* [What you should do]:
Identify all lines of the data containing the string "trimBST" and copy them.

* [Given data]:
◇ ◇ ◇ ◇ ◇ ◇ ◇

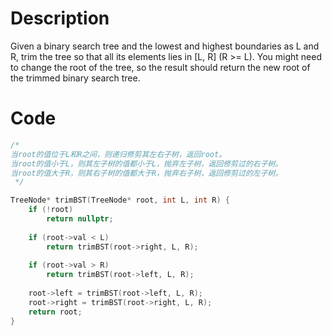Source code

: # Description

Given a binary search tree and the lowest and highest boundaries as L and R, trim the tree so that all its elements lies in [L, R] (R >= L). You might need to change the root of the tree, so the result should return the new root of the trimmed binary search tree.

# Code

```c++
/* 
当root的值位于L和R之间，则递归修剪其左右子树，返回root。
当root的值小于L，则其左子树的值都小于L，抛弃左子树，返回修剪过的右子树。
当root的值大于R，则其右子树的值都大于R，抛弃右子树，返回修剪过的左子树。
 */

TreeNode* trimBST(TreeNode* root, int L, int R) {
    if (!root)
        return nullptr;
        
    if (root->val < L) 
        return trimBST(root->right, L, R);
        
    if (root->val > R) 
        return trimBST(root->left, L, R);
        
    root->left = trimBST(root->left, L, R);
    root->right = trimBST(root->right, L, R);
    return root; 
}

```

◇ ◇ ◇ ◇ ◇ ◇ ◇

* [Response to this exercise]:
TreeNode* trimBST(TreeNode* root, int L, int R) {
        return trimBST(root->right, L, R);
        return trimBST(root->left, L, R);
    root->left = trimBST(root->left, L, R);
    root->right = trimBST(root->right, L, R);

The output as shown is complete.